Crying innocence can be a valid defense, but a fight is on about when that can be done.

Right now the Internal Revenue Service's "innocent spouse" rules require that a claim of ignorance must be filed within two years of when it starts collecting back taxes. But courts have differed with the IRS and among themselves about that limit. Exactly who can use the defense also is in dispute. Meanwhile, the lawsuits have stacked up.

This week a group of nearly 50 lawmakers in Congress threw its weight behind advisers and taxpayers who want the time limit to be longer. The group, which includes Rep. Sander M. Levin, D-Mich., the ranking minority member on the House Ways and Means Committee, says 50,000 innocent-spouse claims are filed with the IRS. Of these, about 2,000 are barred because of the time limit.

The group's letter to the IRS, tax advisers hope, will help break the gridlock. IRS commissioner Doug Shulman said this week that the agency has started a review of the rules. Its purpose is to make sure they give innocent spouses "reasonable opportunities" to present their claims, he said in a statement.

Linda Lea Viken, a divorce attorney in Rapid City, S.D., and president of the American Academy of Matrimonial Lawyers, says a two-year limit is "a terrible idea" that defeats the whole purpose of the rule.
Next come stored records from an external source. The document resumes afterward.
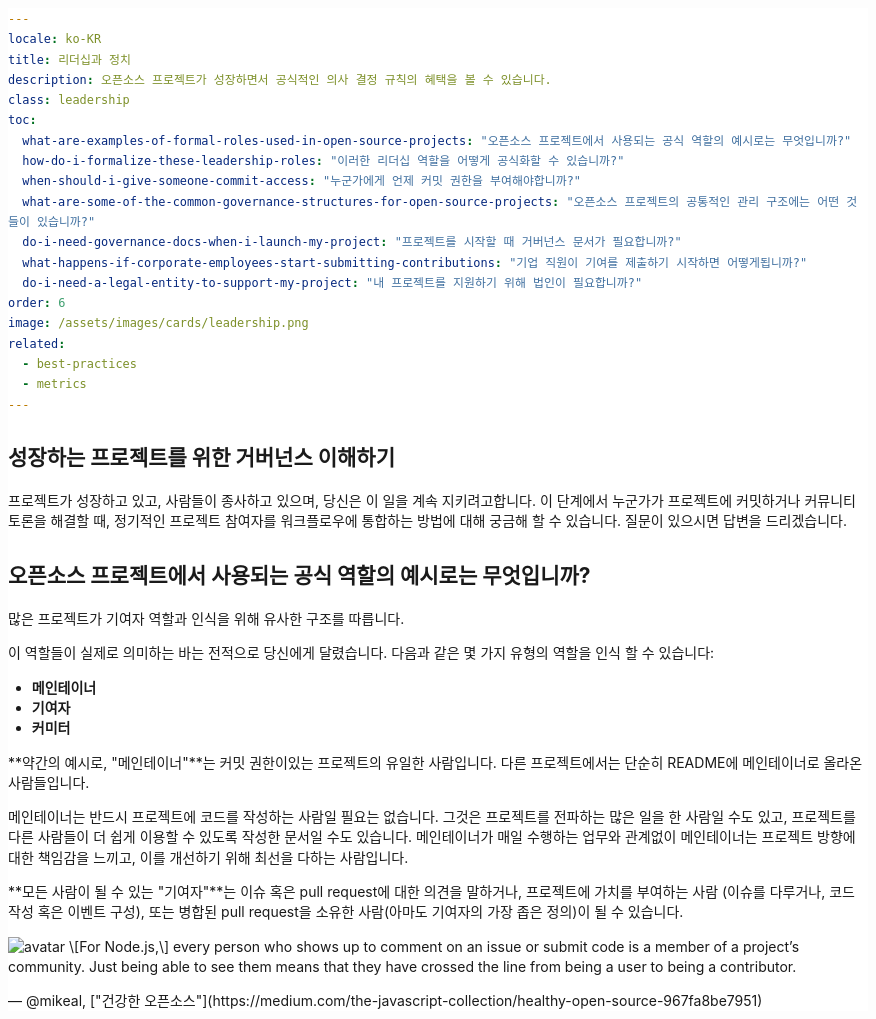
 ```yaml
---
locale: ko-KR
title: 리더십과 정치
description: 오픈소스 프로젝트가 성장하면서 공식적인 의사 결정 규칙의 혜택을 볼 수 있습니다.
class: leadership
toc:
  what-are-examples-of-formal-roles-used-in-open-source-projects: "오픈소스 프로젝트에서 사용되는 공식 역할의 예시로는 무엇입니까?"
  how-do-i-formalize-these-leadership-roles: "이러한 리더십 역할을 어떻게 공식화할 수 있습니까?"
  when-should-i-give-someone-commit-access: "누군가에게 언제 커밋 권한을 부여해야합니까?"
  what-are-some-of-the-common-governance-structures-for-open-source-projects: "오픈소스 프로젝트의 공통적인 관리 구조에는 어떤 것들이 있습니까?"
  do-i-need-governance-docs-when-i-launch-my-project: "프로젝트를 시작할 때 거버넌스 문서가 필요합니까?"
  what-happens-if-corporate-employees-start-submitting-contributions: "기업 직원이 기여를 제출하기 시작하면 어떻게됩니까?"
  do-i-need-a-legal-entity-to-support-my-project: "내 프로젝트를 지원하기 위해 법인이 필요합니까?"
order: 6
image: /assets/images/cards/leadership.png
related:
  - best-practices
  - metrics
---
```


## 성장하는 프로젝트를 위한 거버넌스 이해하기

프로젝트가 성장하고 있고, 사람들이 종사하고 있으며, 당신은 이 일을 계속 지키려고합니다. 이 단계에서 누군가가 프로젝트에 커밋하거나 커뮤니티 토론을 해결할 때, 정기적인 프로젝트 참여자를 워크플로우에 통합하는 방법에 대해 궁금해 할 수 있습니다. 질문이 있으시면 답변을 드리겠습니다.

## 오픈소스 프로젝트에서 사용되는 공식 역할의 예시로는 무엇입니까?

많은 프로젝트가 기여자 역할과 인식을 위해 유사한 구조를 따릅니다.

이 역할들이 실제로 의미하는 바는 전적으로 당신에게 달렸습니다. 다음과 같은 몇 가지 유형의 역할을 인식 할 수 있습니다:

* **메인테이너**
* **기여자**
* **커미터**

**약간의 예시로, "메인테이너"**는 커밋 권한이있는 프로젝트의 유일한 사람입니다. 다른 프로젝트에서는 단순히 README에 메인테이너로 올라온 사람들입니다.

메인테이너는 반드시 프로젝트에 코드를 작성하는 사람일 필요는 없습니다. 그것은 프로젝트를 전파하는 많은 일을 한 사람일 수도 있고, 프로젝트를 다른 사람들이 더 쉽게 이용할 수 있도록 작성한 문서일 수도 있습니다. 메인테이너가 매일 수행하는 업무와 관계없이 메인테이너는 프로젝트 방향에 대한 책임감을 느끼고, 이를 개선하기 위해 최선을 다하는 사람입니다.

**모든 사람이 될 수 있는 "기여자"**는 이슈 혹은 pull request에 대한 의견을 말하거나, 프로젝트에 가치를 부여하는 사람 (이슈를 다루거나, 코드 작성 혹은 이벤트 구성), 또는 병합된 pull request을 소유한 사람(아마도 기여자의 가장 좁은 정의)이 될 수 있습니다.

<aside markdown="1" class="pquote">
  <img src="https://avatars1.githubusercontent.com/u/579?v=3&s=460" class="pquote-avatar" alt="avatar">
  \[For Node.js,\] every person who shows up to comment on an issue or submit code is a member of a project’s community. Just being able to see them means that they have crossed the line from being a user to being a contributor.
  <p markdown="1" class="pquote-credit">
— @mikeal, ["건강한 오픈소스"](https://medium.com/the-javascript-collection/healthy-open-source-967fa8be7951)
  </p>
</aside>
Many times, she said, "it is years after a divorce that a party learns that their former spouse cheated on their taxes — without their knowledge."
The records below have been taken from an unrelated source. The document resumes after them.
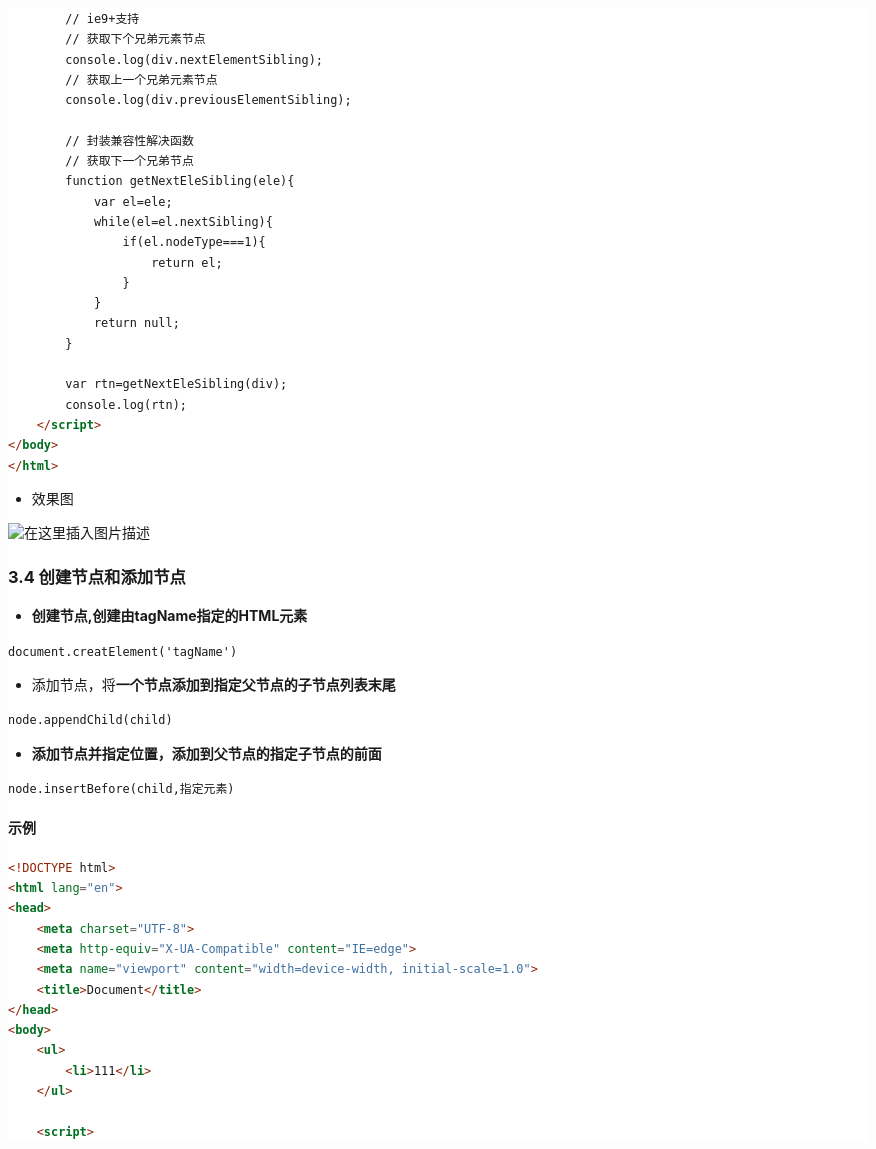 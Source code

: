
 ```html
        // ie9+支持
        // 获取下个兄弟元素节点
        console.log(div.nextElementSibling);
        // 获取上一个兄弟元素节点
        console.log(div.previousElementSibling);

        // 封装兼容性解决函数
        // 获取下一个兄弟节点
        function getNextEleSibling(ele){
            var el=ele;
            while(el=el.nextSibling){
                if(el.nodeType===1){
                    return el;
                }
            }
            return null;
        }

        var rtn=getNextEleSibling(div);
        console.log(rtn);
    </script>
</body>
</html>
```

- 效果图

![在这里插入图片描述](https://img-blog.csdnimg.cn/95b9e116c8f644f0a82eacd4e77ea891.png?x-oss-process=image/watermark,type_d3F5LXplbmhlaQ,shadow_50,text_Q1NETiBA5YeM5q2G,size_19,color_FFFFFF,t_70,g_se,x_16#pic_center)


### 3.4 创建节点和添加节点

- **创建节点,创建由tagName指定的HTML元素**

```html
document.creatElement('tagName')
```

- 添加节点，将**一个节点添加到指定父节点的子节点列表末尾**

```html
node.appendChild(child)
```

- **添加节点并指定位置，添加到父节点的指定子节点的前面**

```html
node.insertBefore(child,指定元素)
```



#### 示例

```html
<!DOCTYPE html>
<html lang="en">
<head>
    <meta charset="UTF-8">
    <meta http-equiv="X-UA-Compatible" content="IE=edge">
    <meta name="viewport" content="width=device-width, initial-scale=1.0">
    <title>Document</title>
</head>
<body>
    <ul>
        <li>111</li>
    </ul>

    <script>
```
Often enough, it is a still-married spouse who employs the defense. "People will forgive a lot in marriage if they still love the person," said Robert E. McKenzie, an attorney with the Chicago law firm Arnstein & Lehr LLP. In some instances, couples hold assets separately or have an economic hardship that makes the claim useful.
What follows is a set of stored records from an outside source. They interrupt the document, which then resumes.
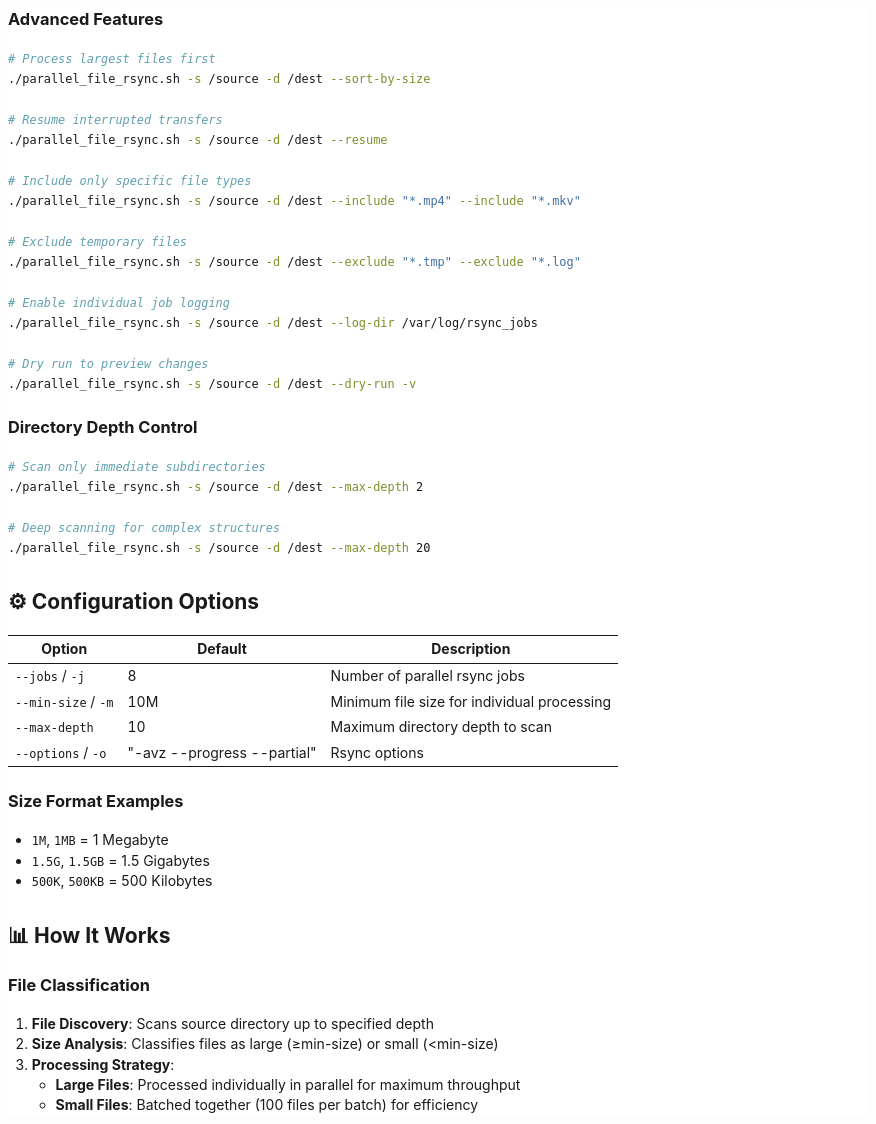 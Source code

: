 ### Advanced Features
```bash
# Process largest files first
./parallel_file_rsync.sh -s /source -d /dest --sort-by-size

# Resume interrupted transfers
./parallel_file_rsync.sh -s /source -d /dest --resume

# Include only specific file types
./parallel_file_rsync.sh -s /source -d /dest --include "*.mp4" --include "*.mkv"

# Exclude temporary files
./parallel_file_rsync.sh -s /source -d /dest --exclude "*.tmp" --exclude "*.log"

# Enable individual job logging
./parallel_file_rsync.sh -s /source -d /dest --log-dir /var/log/rsync_jobs

# Dry run to preview changes
./parallel_file_rsync.sh -s /source -d /dest --dry-run -v
```

### Directory Depth Control
```bash
# Scan only immediate subdirectories
./parallel_file_rsync.sh -s /source -d /dest --max-depth 2

# Deep scanning for complex structures
./parallel_file_rsync.sh -s /source -d /dest --max-depth 20
```

## ⚙️ Configuration Options

| Option | Default | Description |
|--------|---------|-------------|
| `--jobs` / `-j` | 8 | Number of parallel rsync jobs |
| `--min-size` / `-m` | 10M | Minimum file size for individual processing |
| `--max-depth` | 10 | Maximum directory depth to scan |
| `--options` / `-o` | "-avz --progress --partial" | Rsync options |

### Size Format Examples
- `1M`, `1MB` = 1 Megabyte
- `1.5G`, `1.5GB` = 1.5 Gigabytes
- `500K`, `500KB` = 500 Kilobytes

## 📊 How It Works

### File Classification
1. **File Discovery**: Scans source directory up to specified depth
2. **Size Analysis**: Classifies files as large (≥min-size) or small (<min-size)
3. **Processing Strategy**:
   - **Large Files**: Processed individually in parallel for maximum throughput
   - **Small Files**: Batched together (100 files per batch) for efficiency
Often, though, the issue comes up with divorces. The problem with the two-year limit is that deceit often happens in the twilight zone when the split is happening and communication falters. A spouse who gets a letter from the IRS could well conceal it if the relationship is on rocky ground.

National Taxpayer Advocate Nina E. Olson favors lifting the two-year limit. To highlight "the harsh impact of this rule," she has pointed to cases where the IRS has gone after spouses who suffered physical or emotional abuse. Since these people didn't know about their joint tax liabilities, they could not invoke the innocent-spouse rule in time, Olson said.

The U.S. Tax Court has thrown out the two-year limit in cases in recent years, but the IRS has won two cases on appeal.

Bryan Camp, a professor at Texas Tech University School of Law, calls taxpayers in the court cases "collateral damage" in a fight that is really over the IRS' ability to write a regulation and the Tax Court's ability to supervise them. The lawmakers' letter, he said, is encouraging.

"It gives the IRS a way to leave the battlefield with honor."